**What is being asked:** Beginning at the top of the data below, write out every line exactly until you reach the line with "发表于 2020-5-6 18:02", and include that line.

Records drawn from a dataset
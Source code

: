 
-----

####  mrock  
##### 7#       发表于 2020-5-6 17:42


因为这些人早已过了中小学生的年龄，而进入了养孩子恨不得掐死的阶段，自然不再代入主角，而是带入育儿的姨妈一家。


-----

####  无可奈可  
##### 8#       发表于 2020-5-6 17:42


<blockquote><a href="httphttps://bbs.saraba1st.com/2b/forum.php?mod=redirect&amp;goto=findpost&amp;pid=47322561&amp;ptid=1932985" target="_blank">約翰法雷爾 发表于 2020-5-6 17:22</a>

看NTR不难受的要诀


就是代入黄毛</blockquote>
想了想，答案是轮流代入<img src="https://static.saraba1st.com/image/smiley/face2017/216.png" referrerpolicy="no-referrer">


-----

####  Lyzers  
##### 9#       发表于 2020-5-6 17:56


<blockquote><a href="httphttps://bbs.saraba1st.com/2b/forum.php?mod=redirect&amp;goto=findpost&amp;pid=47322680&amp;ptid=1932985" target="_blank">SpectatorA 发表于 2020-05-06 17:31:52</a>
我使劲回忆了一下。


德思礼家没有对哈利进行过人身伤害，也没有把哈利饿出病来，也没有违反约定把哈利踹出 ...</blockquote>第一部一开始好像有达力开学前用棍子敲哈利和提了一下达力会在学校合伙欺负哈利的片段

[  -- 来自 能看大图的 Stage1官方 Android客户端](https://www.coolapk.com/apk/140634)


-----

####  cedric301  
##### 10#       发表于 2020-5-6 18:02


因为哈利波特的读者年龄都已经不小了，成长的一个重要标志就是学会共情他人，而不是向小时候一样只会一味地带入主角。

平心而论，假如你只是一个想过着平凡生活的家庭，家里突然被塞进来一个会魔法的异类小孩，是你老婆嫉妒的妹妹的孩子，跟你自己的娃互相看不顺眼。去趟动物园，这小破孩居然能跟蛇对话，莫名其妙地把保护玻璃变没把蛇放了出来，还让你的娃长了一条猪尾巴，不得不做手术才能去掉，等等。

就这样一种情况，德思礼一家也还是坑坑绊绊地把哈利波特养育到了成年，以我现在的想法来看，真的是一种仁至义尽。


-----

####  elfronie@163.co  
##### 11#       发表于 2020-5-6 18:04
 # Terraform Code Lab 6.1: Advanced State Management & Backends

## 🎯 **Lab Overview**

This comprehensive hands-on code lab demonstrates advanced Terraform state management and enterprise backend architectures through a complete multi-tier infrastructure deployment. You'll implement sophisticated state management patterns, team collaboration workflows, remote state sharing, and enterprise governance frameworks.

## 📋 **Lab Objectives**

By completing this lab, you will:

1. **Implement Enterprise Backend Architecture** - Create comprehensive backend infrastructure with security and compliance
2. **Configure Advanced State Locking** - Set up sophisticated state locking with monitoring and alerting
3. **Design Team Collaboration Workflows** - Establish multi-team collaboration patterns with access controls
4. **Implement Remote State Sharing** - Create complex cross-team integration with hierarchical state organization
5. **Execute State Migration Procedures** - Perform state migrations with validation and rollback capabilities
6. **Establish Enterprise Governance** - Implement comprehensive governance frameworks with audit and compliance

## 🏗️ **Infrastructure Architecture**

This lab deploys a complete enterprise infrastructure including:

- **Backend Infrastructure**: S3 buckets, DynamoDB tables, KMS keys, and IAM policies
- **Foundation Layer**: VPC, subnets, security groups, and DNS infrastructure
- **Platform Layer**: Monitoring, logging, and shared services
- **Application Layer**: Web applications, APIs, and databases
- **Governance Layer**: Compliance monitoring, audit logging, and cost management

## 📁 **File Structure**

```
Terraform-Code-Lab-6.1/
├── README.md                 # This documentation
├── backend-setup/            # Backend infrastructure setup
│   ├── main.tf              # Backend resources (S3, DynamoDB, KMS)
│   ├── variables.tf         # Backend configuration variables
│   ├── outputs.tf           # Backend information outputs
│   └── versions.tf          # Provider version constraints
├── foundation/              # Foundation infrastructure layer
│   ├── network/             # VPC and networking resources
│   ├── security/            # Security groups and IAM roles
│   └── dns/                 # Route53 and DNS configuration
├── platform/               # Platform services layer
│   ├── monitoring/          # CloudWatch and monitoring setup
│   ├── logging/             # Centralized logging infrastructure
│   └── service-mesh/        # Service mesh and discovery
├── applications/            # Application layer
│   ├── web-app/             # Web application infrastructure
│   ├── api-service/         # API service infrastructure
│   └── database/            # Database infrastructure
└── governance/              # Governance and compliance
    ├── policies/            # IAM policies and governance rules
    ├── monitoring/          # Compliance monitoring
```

**Worked solution:**
Source code

: 
-----

####  mrock  
##### 7#       发表于 2020-5-6 17:42


因为这些人早已过了中小学生的年龄，而进入了养孩子恨不得掐死的阶段，自然不再代入主角，而是带入育儿的姨妈一家。


-----

####  无可奈可  
##### 8#       发表于 2020-5-6 17:42


<blockquote><a href="httphttps://bbs.saraba1st.com/2b/forum.php?mod=redirect&amp;goto=findpost&amp;pid=47322561&amp;ptid=1932985" target="_blank">約翰法雷爾 发表于 2020-5-6 17:22</a>

看NTR不难受的要诀


就是代入黄毛</blockquote>
想了想，答案是轮流代入<img src="https://static.saraba1st.com/image/smiley/face2017/216.png" referrerpolicy="no-referrer">


-----

####  Lyzers  
##### 9#       发表于 2020-5-6 17:56


<blockquote><a href="httphttps://bbs.saraba1st.com/2b/forum.php?mod=redirect&amp;goto=findpost&amp;pid=47322680&amp;ptid=1932985" target="_blank">SpectatorA 发表于 2020-05-06 17:31:52</a>
我使劲回忆了一下。


德思礼家没有对哈利进行过人身伤害，也没有把哈利饿出病来，也没有违反约定把哈利踹出 ...</blockquote>第一部一开始好像有达力开学前用棍子敲哈利和提了一下达力会在学校合伙欺负哈利的片段

[  -- 来自 能看大图的 Stage1官方 Android客户端](https://www.coolapk.com/apk/140634)


-----

####  cedric301  
##### 10#       发表于 2020-5-6 18:02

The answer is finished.